Taking your dog to the groomer may be a regular thing, but do you arrive and dread

the groomer looking at the state of your dog with those eyes and that “oh dear”

expression? Can you take care of your dogs basic grooming needs in the comfort

and familiar environment of your home?

Between your Professional Grooms.
How To Groom Your Dog

If your dog’s coat has grown so long that it looks like they’re wearing your nans old fake fur coat, and their coat is starting to resemble your fancy dress wig (that was

dragged through the dirt and left out in the yard), it’s time to brush up on dog grooming skills.

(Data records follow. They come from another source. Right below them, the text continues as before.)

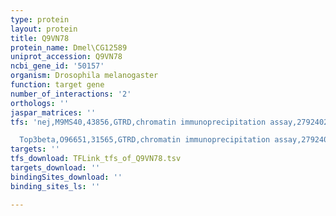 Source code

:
 ```yaml
---
type: protein
layout: protein
title: Q9VN78
protein_name: Dmel\CG12589
uniprot_accession: Q9VN78
ncbi_gene_id: '50157'
organism: Drosophila melanogaster
function: target gene
number_of_interactions: '2'
orthologs: ''
jaspar_matrices: ''
tfs: 'nej,M9MS40,43856,GTRD,chromatin immunoprecipitation assay,27924024%5Buid%5D,No

  Top3beta,O96651,31565,GTRD,chromatin immunoprecipitation assay,27924024%5Buid%5D,No'
targets: ''
tfs_download: TFLink_tfs_of_Q9VN78.tsv
targets_download: ''
bindingSites_download: ''
binding_sites_ls: ''

---
```

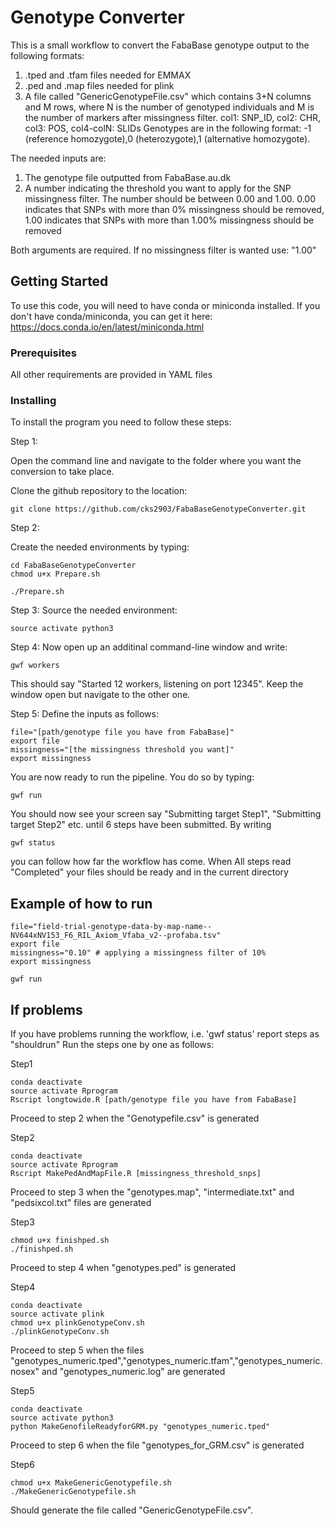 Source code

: # Genotype Converter

This is a small workflow to convert the FabaBase genotype output to the following formats:
1) .tped and .tfam files needed for EMMAX
2) .ped and .map files needed for plink
3) A file called "GenericGenotypeFile.csv" which contains 3+N columns and M rows,  where N is the number of genotyped individuals and M is the number of markers after missingness filter.
col1: SNP_ID, col2: CHR, col3: POS, col4-colN: SLIDs
Genotypes are in the following format: -1 (reference homozygote),0 (heterozygote),1 (alternative homozygote). 

The needed inputs are:
1) The genotype file outputted from FabaBase.au.dk 
2) A number indicating the threshold you want to apply for the SNP missingness filter.
The number should be between  0.00 and 1.00. 
0.00 indicates that SNPs with more than 0% missingness should be removed, 
1.00 indicates that SNPs with more than 1.00% missingness should be removed

Both arguments are required. If no missingness filter is wanted use: "1.00"





## Getting Started

To use this code, you will need to have conda or miniconda installed.
If you don't have conda/miniconda, you can get it here: 
https://docs.conda.io/en/latest/miniconda.html



### Prerequisites

All other requirements are provided in YAML files

### Installing

To install the program you need to follow these steps:

Step 1:

Open the command line and navigate to the folder where you want the conversion to take place.

Clone the github repository to the location:
```
git clone https://github.com/cks2903/FabaBaseGenotypeConverter.git

```

Step 2:

Create the needed environments by typing: 

```
cd FabaBaseGenotypeConverter
chmod u+x Prepare.sh

./Prepare.sh
```
Step 3:
Source the needed environment:

```
source activate python3
```
Step 4:
Now open up an additinal command-line window and write:
```
gwf workers
```

This should say "Started 12 workers, listening on port 12345". Keep the window open but navigate to the other one.

Step 5:
Define the inputs as follows:
```
file="[path/genotype file you have from FabaBase]"
export file
missingness="[the missingness threshold you want]"
export missingness
```
You are now ready to run the pipeline. You do so by typing:

```
gwf run
```

You should now see your screen say "Submitting target Step1", "Submitting target Step2" etc. until 6 steps have been submitted.
By writing
```
gwf status
```
you can follow how far the workflow has come. When All steps read "Completed" your files should be ready and in the current directory





## Example of how to run
```
file="field-trial-genotype-data-by-map-name--NV644xNV153_F6_RIL_Axiom_Vfaba_v2--profaba.tsv"
export file
missingness="0.10" # applying a missingness filter of 10%
export missingness

gwf run
```

## If problems 
If you have problems running the workflow, i.e. 'gwf status' report steps as "shouldrun"
Run the steps one by one as follows:

Step1
```
conda deactivate
source activate Rprogram
Rscript longtowide.R [path/genotype file you have from FabaBase]
```
Proceed to step 2 when the "Genotypefile.csv" is generated


Step2
```
conda deactivate
source activate Rprogram
Rscript MakePedAndMapFile.R [missingness_threshold_snps] 
```
Proceed to step 3 when the "genotypes.map", "intermediate.txt" and "pedsixcol.txt" files are  generated


Step3
```
chmod u+x finishped.sh
./finishped.sh
```
Proceed to step 4 when "genotypes.ped" is generated

Step4
```
conda deactivate
source activate plink
chmod u+x plinkGenotypeConv.sh
./plinkGenotypeConv.sh
```
Proceed to step 5 when the files "genotypes_numeric.tped","genotypes_numeric.tfam","genotypes_numeric.nosex" and "genotypes_numeric.log" are generated

Step5
```
conda deactivate
source activate python3
python MakeGenofileReadyforGRM.py "genotypes_numeric.tped"

```
Proceed to step 6 when the file "genotypes_for_GRM.csv" is generated 

Step6
```
chmod u+x MakeGenericGenotypefile.sh
./MakeGenericGenotypefile.sh
```
Should generate the file called "GenericGenotypeFile.csv".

This will also build a strong bond between you and your pet and is a

great way to spend extra time with them. Letting too much time pass in between grooming sessions can put your dog’s health at risk, as well as your pocket and sanity next time you take them to the groomers.


I am sure your groomer will advise you to try and keep your dogs coat as best as you

can between grooms and avoid them having to do that drastic clip, to remove any

matts that are so uncomfortable for your dog.

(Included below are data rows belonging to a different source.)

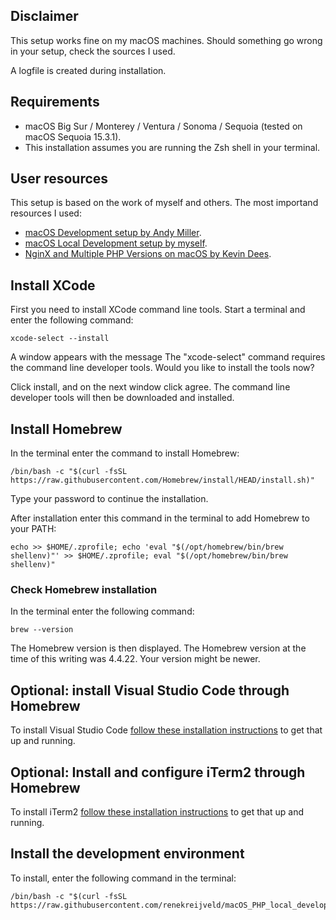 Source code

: ## Disclaimer

This setup works fine on my macOS machines. Should something go wrong in your setup, check the sources I used.

A logfile is created during installation.

## Requirements

- macOS Big Sur / Monterey / Ventura / Sonoma / Sequoia (tested on macOS Sequoia 15.3.1).
- This installation assumes you are running the Zsh shell in your terminal.

## User resources

This setup is based on the work of myself and others. The most importand resources I used:

- <a href="https://getgrav.org/blog/macos-sequoia-apache-multiple-php-versions">macOS Development setup by Andy Miller</a>.
- <a href="https://github.com/renekreijveld/macOS-Local-Development-Setup/tree/master">macOS Local Development setup by myself</a>.
- <a href="https://kevdees.com/install-nginx-amp-multiple-php-versions-on-macos-15-sequoia/">NginX and Multiple PHP Versions on macOS by Kevin Dees</a>.

## Install XCode

First you need to install XCode command line tools. Start a terminal and enter the following command:

```
xcode-select --install
```

A window appears with the message The "xcode-select" command requires the command line developer tools. Would you like to install the tools now?

Click install, and on the next window click agree. The command line developer tools will then be downloaded and installed.

## Install Homebrew

In the terminal enter the command to install Homebrew:

```
/bin/bash -c "$(curl -fsSL https://raw.githubusercontent.com/Homebrew/install/HEAD/install.sh)"
```

Type your password to continue the installation.

After installation enter this command in the terminal to add Homebrew to your PATH:

```
echo >> $HOME/.zprofile; echo 'eval "$(/opt/homebrew/bin/brew shellenv)"' >> $HOME/.zprofile; eval "$(/opt/homebrew/bin/brew shellenv)"
```

### Check Homebrew installation

In the terminal enter the following command:

```
brew --version
```

The Homebrew version is then displayed. The Homebrew version at the time of this writing was 4.4.22. Your version might be newer.

## Optional: install Visual Studio Code through Homebrew

To install Visual Studio Code <a href="https://github.com/renekreijveld/macOS_PHP_local_development/blob/main/Casks/install_vscode.md" target="_blank">follow these installation instructions</a> to get that up and running.

## Optional: Install and configure iTerm2 through Homebrew

To install iTerm2 <a href="https://github.com/renekreijveld/macOS_PHP_local_development/blob/main/Casks/install_iterm2.md" target="_blank">follow these installation instructions</a> to get that up and running.

## Install the development environment

To install, enter the following command in the terminal:

```
/bin/bash -c "$(curl -fsSL https://raw.githubusercontent.com/renekreijveld/macOS_PHP_local_development/refs/heads/main/Installer/macos_php_install.sh)"
```

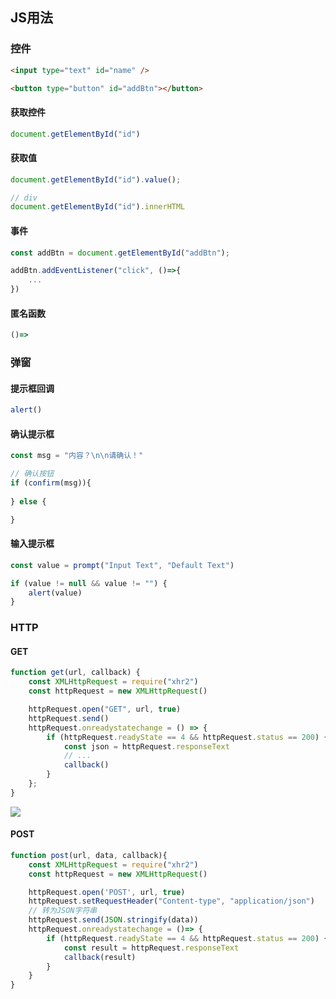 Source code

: <!--
 * @Description: 
 * @Version: 1.0
 * @Author: DaLao
 * @Email: dalao@xxx.com
 * @Date: 2021-03-18 16:29:32
 * @LastEditors: DaLao
 * @LastEditTime: 2022-07-03 20:00:01
-->

## JS用法


### 控件

```html
<input type="text" id="name" />

<button type="button" id="addBtn"></button>
```

#### 获取控件

```js
document.getElementById("id")
```


#### 获取值

```js
document.getElementById("id").value();

// div
document.getElementById("id").innerHTML
```


#### 事件

```js
const addBtn = document.getElementById("addBtn");

addBtn.addEventListener("click", ()=>{
    ...
})
```

#### 匿名函数

```js
()=>
```


### 弹窗


#### 提示框回调

```js
alert()
```


#### 确认提示框

```js
const msg = "内容？\n\n请确认！"

// 确认按钮
if (confirm(msg)){
    
} else {

}
```


#### 输入提示框

```js
const value = prompt("Input Text", "Default Text")

if (value != null && value != "") {
    alert(value)
}
```


### HTTP


#### GET

```js
function get(url, callback) {
    const XMLHttpRequest = require("xhr2")
    const httpRequest = new XMLHttpRequest()

    httpRequest.open("GET", url, true)
    httpRequest.send()
    httpRequest.onreadystatechange = () => {
        if (httpRequest.readyState == 4 && httpRequest.status == 200) {
            const json = httpRequest.responseText
            // ...
            callback()
        }
    };
}
```

![](https://cdn.hurra.ltd/img/20211113203754.png)

#### POST

```js
function post(url, data, callback){
    const XMLHttpRequest = require("xhr2")
    const httpRequest = new XMLHttpRequest()

    httpRequest.open('POST', url, true)
    httpRequest.setRequestHeader("Content-type", "application/json")
    // 转为JSON字符串
    httpRequest.send(JSON.stringify(data))
    httpRequest.onreadystatechange = ()=> {
        if (httpRequest.readyState == 4 && httpRequest.status == 200) {
            const result = httpRequest.responseText
            callback(result)
        }
    }
}
``` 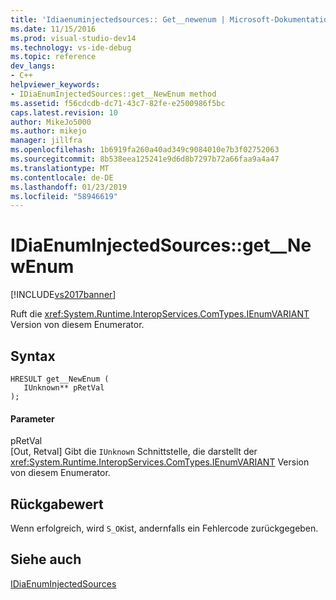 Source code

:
 ```yaml
---
title: 'Idiaenuminjectedsources:: Get__newenum | Microsoft-Dokumentation'
ms.date: 11/15/2016
ms.prod: visual-studio-dev14
ms.technology: vs-ide-debug
ms.topic: reference
dev_langs:
- C++
helpviewer_keywords:
- IDiaEnumInjectedSources::get__NewEnum method
ms.assetid: f56cdcdb-dc71-43c7-82fe-e2500986f5bc
caps.latest.revision: 10
author: MikeJo5000
ms.author: mikejo
manager: jillfra
ms.openlocfilehash: 1b6919fa260a40ad349c9084010e7b3f02752063
ms.sourcegitcommit: 8b538eea125241e9d6d8b7297b72a66faa9a4a47
ms.translationtype: MT
ms.contentlocale: de-DE
ms.lasthandoff: 01/23/2019
ms.locfileid: "58946619"
---
```

# <a name="idiaenuminjectedsourcesgetnewenum"></a>IDiaEnumInjectedSources::get__NewEnum
[!INCLUDE[vs2017banner](../../includes/vs2017banner.md)]

Ruft die <xref:System.Runtime.InteropServices.ComTypes.IEnumVARIANT> Version von diesem Enumerator.  
  
## <a name="syntax"></a>Syntax  
  
```cpp#  
HRESULT get__NewEnum (   
   IUnknown** pRetVal  
);  
```  
  
#### <a name="parameters"></a>Parameter  
 pRetVal  
 [Out, Retval] Gibt die `IUnknown` Schnittstelle, die darstellt der <xref:System.Runtime.InteropServices.ComTypes.IEnumVARIANT> Version von diesem Enumerator.  
  
## <a name="return-value"></a>Rückgabewert  
 Wenn erfolgreich, wird `S_OK`ist, andernfalls ein Fehlercode zurückgegeben.  
  
## <a name="see-also"></a>Siehe auch  
 [IDiaEnumInjectedSources](../../debugger/debug-interface-access/idiaenuminjectedsources.md)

I myself have a horse and when at college many moons ago, I remember being in a

lecture and being asked why I should groom my horse and thinking (oh dear I don’t)

Not only does regular brushing keep any coat looking well, it promotes the circulation

and stimulates the release of natural oils into the coat.

You can perform many grooming tasks safely in the comfort of your home. You don't

need sophisticated, expensive equipment for easy tasks like brushing and the odd

bath. This also helps with that annoying hair that travels around your house at de-shedding


First areas to be conscious of is your dog's face. It's very easy for your dog to pick up deposits or even get an eyelash that will turn in, which is a common cause of eye-watering, but sometimes infections are responsible. Some dog's inherit eye abnormalities, which cause their eyes to water constantly, and which cause brown stains. A puppy's eyes often water during teething.

How to Clean Your Dog’s Face

Use a soft damp cloth to wipe around your dog’s eyes. Dirt and crust (from tears) tend to collect here, and too much build-up can lead to an infection. This also allows you to check the eyes for any signs of reddening or swelling.Your pup’s eyes need to remain moist. Dry eyes can affect your dog’s ability to see or lead to irritation.

Wiping the dog's eyes.
Keep your dog's eyes clean to reduce reddening.

Check your dog's nose

The nose of a healthy dog is moist most of the time. Your dog’s nose feels dry, It could be due to dry air, dehydration, sunburn, or other reasons. It's normal for a dog's nose to become a little dry at different points throughout the day, for instance during a long nap. With some dogs loving to put their noses where they shouldn’t and get them covered in dirt, these can also be wiped off with a soft damp cloth as needed. If you dogs nose becomes over dry and cracked seek professional advice.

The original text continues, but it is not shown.